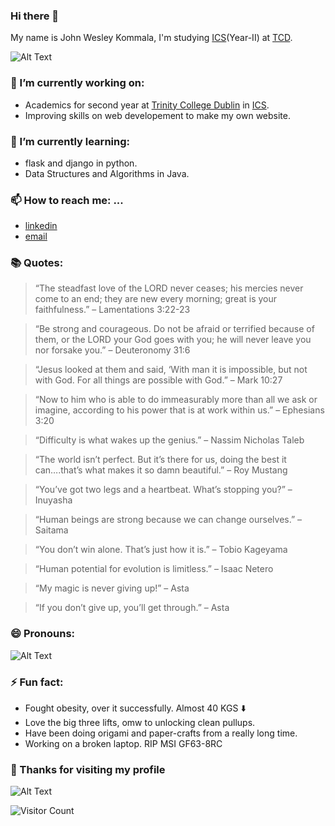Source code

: ### Hi there 👋

My name is John Wesley Kommala, I'm studying [ICS](https://www.scss.tcd.ie/undergraduate/computer-science/)(Year-II) at [TCD](https://www.tcd.ie/).


![Alt Text](https://media.giphy.com/media/I5bk7sUToEBxe/giphy.gif) 

### 🔭 I’m currently working on:
  - Academics for second year at [Trinity College Dublin](https://www.tcd.ie/) in [ICS](https://www.scss.tcd.ie/undergraduate/computer-science/).
  - Improving skills on web developement to make my own website.
### 🌱 I’m currently learning:
  - flask and django in python.
  - Data Structures and Algorithms in Java.

### 📫 How to reach me: ...
  - [linkedin](https://www.linkedin.com/in/john-wesley-kommala-920739197/)
  - [email](mailto:kjwesley2002@gmail.com)
### 📚 Quotes:
> “The steadfast love of the LORD never ceases; his mercies never come to an end; they are new every morning; great is your faithfulness.” – Lamentations 3:22-23

> “Be strong and courageous. Do not be afraid or terrified because of them, or the LORD your God goes with you; he will never leave you nor forsake you.” – Deuteronomy 31:6

> “Jesus looked at them and said, ‘With man it is impossible, but not with God. For all things are possible with God.” – Mark 10:27

> “Now to him who is able to do immeasurably more than all we ask or imagine, according to his power that is at work within us.” – Ephesians 3:20

> “Difficulty is what wakes up the genius.” – Nassim Nicholas Taleb

> “The world isn’t perfect. But it’s there for us, doing the best it can….that’s what makes it so damn beautiful.” – Roy Mustang

> “You’ve got two legs and a heartbeat. What’s stopping you?” – Inuyasha

> “Human beings are strong because we can change ourselves.” – Saitama

> “You don’t win alone. That’s just how it is.” – Tobio Kageyama

> “Human potential for evolution is limitless.” – Isaac Netero

> “My magic is never giving up!” – Asta

> “If you don’t give up, you’ll get through.” – Asta
### 😄 Pronouns: 

![Alt Text](https://media.giphy.com/media/efyYRnym8v1Th8sJ0K/giphy.gif)

### ⚡ Fun fact:
 - Fought obesity, over it successfully. Almost 40 KGS ⬇️
 - Love the big three lifts, omw to unlocking clean pullups.
 - Have been doing origami and paper-crafts from a really long time.
 - Working on a broken laptop. RIP MSI GF63-8RC
 
### 🙏 Thanks for visiting my profile

![Alt Text](https://media.giphy.com/media/6tHy8UAbv3zgs/giphy.gif)

![Visitor Count](https://profile-counter.glitch.me/JohnWesleyK/count.svg)
<!--
**JohnWesleyK/JohnWesleyK** is a ✨ _special_ ✨ repository because its `README.md` (this file) appears on your GitHub profile.

Here are some ideas to get you started:

- 🔭 I’m currently working on ...
- 🌱 I’m currently learning ...
- 👯 I’m looking to collaborate on ...
- 🤔 I’m looking for help with ...
- 💬 Ask me about ...
- 📫 How to reach me: ...
- 😄 Pronouns: ...
- ⚡ Fun fact: ...
-->
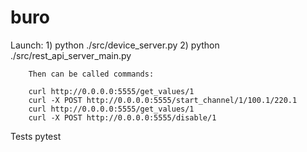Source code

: # buro

Launch:
    1) python ./src/device_server.py
    2) python ./src/rest_api_server_main.py

        Then can be called commands:

        curl http://0.0.0.0:5555/get_values/1
        curl -X POST http://0.0.0.0:5555/start_channel/1/100.1/220.1
        curl http://0.0.0.0:5555/get_values/1
        curl -X POST http://0.0.0.0:5555/disable/1

Tests 
    pytest
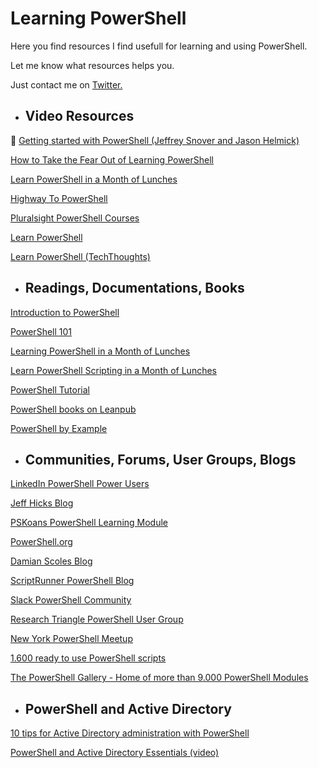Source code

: # Learning PowerShell
Here you find resources I find usefull for learning and using PowerShell.

Let me know what resources helps you.

Just contact me on [Twitter.](https://twitter.com/HeikoBrenn)

- ## Video Resources
💙 [Getting started with PowerShell (Jeffrey Snover and Jason Helmick)](https://www.youtube.com/watch?v=nMn8-BbRsN8&list=PLyJiOytEPs4etH7Ujq7PU7jlOlHL-9RmV)

[How to Take the Fear Out of Learning PowerShell](https://www.youtube.com/watch?v=CLolNWuICoM)

[Learn PowerShell in a Month of Lunches](https://youtube.com/playlist?list=PL6D474E721138865A)

[Highway To PowerShell](https://www.youtube.com/playlist?list=PLjKVCo25i0an3dVaDNNVVTzd1wuK46UHv)

[Pluralsight PowerShell Courses](https://www.pluralsight.com/search?q=powershell&categories=all)

[Learn PowerShell](https://www.youtube.com/playlist?list=PLCGGtLsUjhm2k22nFHHdupAK0hSNZVfXi)

[Learn PowerShell (TechThoughts)](https://www.youtube.com/watch?v=csuz7qSJv_Q&list=PL2j0_s2VJe2hzQuQyn6yfMS2olhhs4UnQ)

- ## Readings, Documentations, Books
[Introduction to PowerShell](https://docs.microsoft.com/en-us/learn/modules/introduction-to-powershell/)

[PowerShell 101](https://docs.microsoft.com/en-us/powershell/scripting/learn/ps101/00-introduction?view=powershell-7.2)

[Learning PowerShell in a Month of Lunches](https://www.manning.com/books/learn-windows-powershell-in-a-month-of-lunches-second-edition)

[Learn PowerShell Scripting in a Month of Lunches](https://www.manning.com/books/learn-powershell-scripting-in-a-month-of-lunches)

[PowerShell Tutorial](https://mindmajix.com/powershell-tutorial)

[PowerShell books on Leanpub](https://leanpub.com/bookstore?type=all&search=powershell)

[PowerShell by Example](https://powershellbyexample.dev/)

- ## Communities, Forums, User Groups, Blogs

[LinkedIn PowerShell Power Users](https://www.linkedin.com/groups/140856/)

[Jeff Hicks Blog](https://jdhitsolutions.com/blog/)

[PSKoans PowerShell Learning Module](https://github.com/vexx32/PSKoans)

[PowerShell.org](https://powershell.org/)

[Damian Scoles Blog](https://www.powershellgeek.com/)

[ScriptRunner PowerShell Blog](https://www.scriptrunner.com/en/blog)

[Slack PowerShell Community](https://powershell.slack.com/)

[Research Triangle PowerShell User Group](https://www.meetup.com/Research-Triangle-PowerShell-Users-Group/)

[New York PowerShell Meetup](https://www.meetup.com/NycPowershellMeetup/)

[1.600 ready to use PowerShell scripts](https://github.com/scriptrunner/ActionPacks)

[The PowerShell Gallery - Home of more than 9.000 PowerShell Modules](https://www.powershellgallery.com/)

- ## PowerShell and Active Directory
[10 tips for Active Directory administration with PowerShell](https://www.scriptrunner.com/en/blog/administer-active-directory-with-powershell/)

[PowerShell and Active Directory Essentials (video)](https://www.youtube.com/watch?v=-zDXTLiX_wk)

────────────────────────────────────────

**Problem to solve:** Give an exact copy of the listing above that leaves out every picture.

**Answer for this exercise:**
Source code

: ### Hi there 👋

My name is John Wesley Kommala, I'm studying [ICS](https://www.scss.tcd.ie/undergraduate/computer-science/)(Year-II) at [TCD](https://www.tcd.ie/).


![Alt Text](https://media.giphy.com/media/I5bk7sUToEBxe/giphy.gif) 

### 🔭 I’m currently working on:
  - Academics for second year at [Trinity College Dublin](https://www.tcd.ie/) in [ICS](https://www.scss.tcd.ie/undergraduate/computer-science/).
  - Improving skills on web developement to make my own website.
### 🌱 I’m currently learning:
  - flask and django in python.
  - Data Structures and Algorithms in Java.

### 📫 How to reach me: ...
  - [linkedin](https://www.linkedin.com/in/john-wesley-kommala-920739197/)
  - [email](mailto:kjwesley2002@gmail.com)
### 📚 Quotes:
> “The steadfast love of the LORD never ceases; his mercies never come to an end; they are new every morning; great is your faithfulness.” – Lamentations 3:22-23

> “Be strong and courageous. Do not be afraid or terrified because of them, or the LORD your God goes with you; he will never leave you nor forsake you.” – Deuteronomy 31:6

> “Jesus looked at them and said, ‘With man it is impossible, but not with God. For all things are possible with God.” – Mark 10:27

> “Now to him who is able to do immeasurably more than all we ask or imagine, according to his power that is at work within us.” – Ephesians 3:20

> “Difficulty is what wakes up the genius.” – Nassim Nicholas Taleb

> “The world isn’t perfect. But it’s there for us, doing the best it can….that’s what makes it so damn beautiful.” – Roy Mustang

> “You’ve got two legs and a heartbeat. What’s stopping you?” – Inuyasha

> “Human beings are strong because we can change ourselves.” – Saitama

> “You don’t win alone. That’s just how it is.” – Tobio Kageyama

> “Human potential for evolution is limitless.” – Isaac Netero

> “My magic is never giving up!” – Asta

> “If you don’t give up, you’ll get through.” – Asta
### 😄 Pronouns: 

![Alt Text](https://media.giphy.com/media/efyYRnym8v1Th8sJ0K/giphy.gif)

### ⚡ Fun fact:
 - Fought obesity, over it successfully. Almost 40 KGS ⬇️
 - Love the big three lifts, omw to unlocking clean pullups.
 - Have been doing origami and paper-crafts from a really long time.
 - Working on a broken laptop. RIP MSI GF63-8RC
 
### 🙏 Thanks for visiting my profile

![Alt Text](https://media.giphy.com/media/6tHy8UAbv3zgs/giphy.gif)

![Visitor Count](https://profile-counter.glitch.me/JohnWesleyK/count.svg)
<!--
**JohnWesleyK/JohnWesleyK** is a ✨ _special_ ✨ repository because its `README.md` (this file) appears on your GitHub profile.

Here are some ideas to get you started:

- 🔭 I’m currently working on ...
- 🌱 I’m currently learning ...
- 👯 I’m looking to collaborate on ...
- 🤔 I’m looking for help with ...
- 💬 Ask me about ...
- 📫 How to reach me: ...
- 😄 Pronouns: ...
- ⚡ Fun fact: ...
-->
Source code

: # buro

Launch:
    1) python ./src/device_server.py
    2) python ./src/rest_api_server_main.py

        Then can be called commands:

        curl http://0.0.0.0:5555/get_values/1
        curl -X POST http://0.0.0.0:5555/start_channel/1/100.1/220.1
        curl http://0.0.0.0:5555/get_values/1
        curl -X POST http://0.0.0.0:5555/disable/1

Tests 
    pytest
Source code

: # Learning PowerShell
Here you find resources I find usefull for learning and using PowerShell.

Let me know what resources helps you.

Just contact me on [Twitter.](https://twitter.com/HeikoBrenn)

- ## Video Resources
💙 [Getting started with PowerShell (Jeffrey Snover and Jason Helmick)](https://www.youtube.com/watch?v=nMn8-BbRsN8&list=PLyJiOytEPs4etH7Ujq7PU7jlOlHL-9RmV)

[How to Take the Fear Out of Learning PowerShell](https://www.youtube.com/watch?v=CLolNWuICoM)

[Learn PowerShell in a Month of Lunches](https://youtube.com/playlist?list=PL6D474E721138865A)

[Highway To PowerShell](https://www.youtube.com/playlist?list=PLjKVCo25i0an3dVaDNNVVTzd1wuK46UHv)

[Pluralsight PowerShell Courses](https://www.pluralsight.com/search?q=powershell&categories=all)

[Learn PowerShell](https://www.youtube.com/playlist?list=PLCGGtLsUjhm2k22nFHHdupAK0hSNZVfXi)

[Learn PowerShell (TechThoughts)](https://www.youtube.com/watch?v=csuz7qSJv_Q&list=PL2j0_s2VJe2hzQuQyn6yfMS2olhhs4UnQ)

- ## Readings, Documentations, Books
[Introduction to PowerShell](https://docs.microsoft.com/en-us/learn/modules/introduction-to-powershell/)

[PowerShell 101](https://docs.microsoft.com/en-us/powershell/scripting/learn/ps101/00-introduction?view=powershell-7.2)

[Learning PowerShell in a Month of Lunches](https://www.manning.com/books/learn-windows-powershell-in-a-month-of-lunches-second-edition)

[Learn PowerShell Scripting in a Month of Lunches](https://www.manning.com/books/learn-powershell-scripting-in-a-month-of-lunches)

[PowerShell Tutorial](https://mindmajix.com/powershell-tutorial)

[PowerShell books on Leanpub](https://leanpub.com/bookstore?type=all&search=powershell)

[PowerShell by Example](https://powershellbyexample.dev/)

- ## Communities, Forums, User Groups, Blogs

[LinkedIn PowerShell Power Users](https://www.linkedin.com/groups/140856/)

[Jeff Hicks Blog](https://jdhitsolutions.com/blog/)

[PSKoans PowerShell Learning Module](https://github.com/vexx32/PSKoans)

[PowerShell.org](https://powershell.org/)

[Damian Scoles Blog](https://www.powershellgeek.com/)

[ScriptRunner PowerShell Blog](https://www.scriptrunner.com/en/blog)

[Slack PowerShell Community](https://powershell.slack.com/)

[Research Triangle PowerShell User Group](https://www.meetup.com/Research-Triangle-PowerShell-Users-Group/)

[New York PowerShell Meetup](https://www.meetup.com/NycPowershellMeetup/)

[1.600 ready to use PowerShell scripts](https://github.com/scriptrunner/ActionPacks)

[The PowerShell Gallery - Home of more than 9.000 PowerShell Modules](https://www.powershellgallery.com/)

- ## PowerShell and Active Directory
[10 tips for Active Directory administration with PowerShell](https://www.scriptrunner.com/en/blog/administer-active-directory-with-powershell/)

[PowerShell and Active Directory Essentials (video)](https://www.youtube.com/watch?v=-zDXTLiX_wk)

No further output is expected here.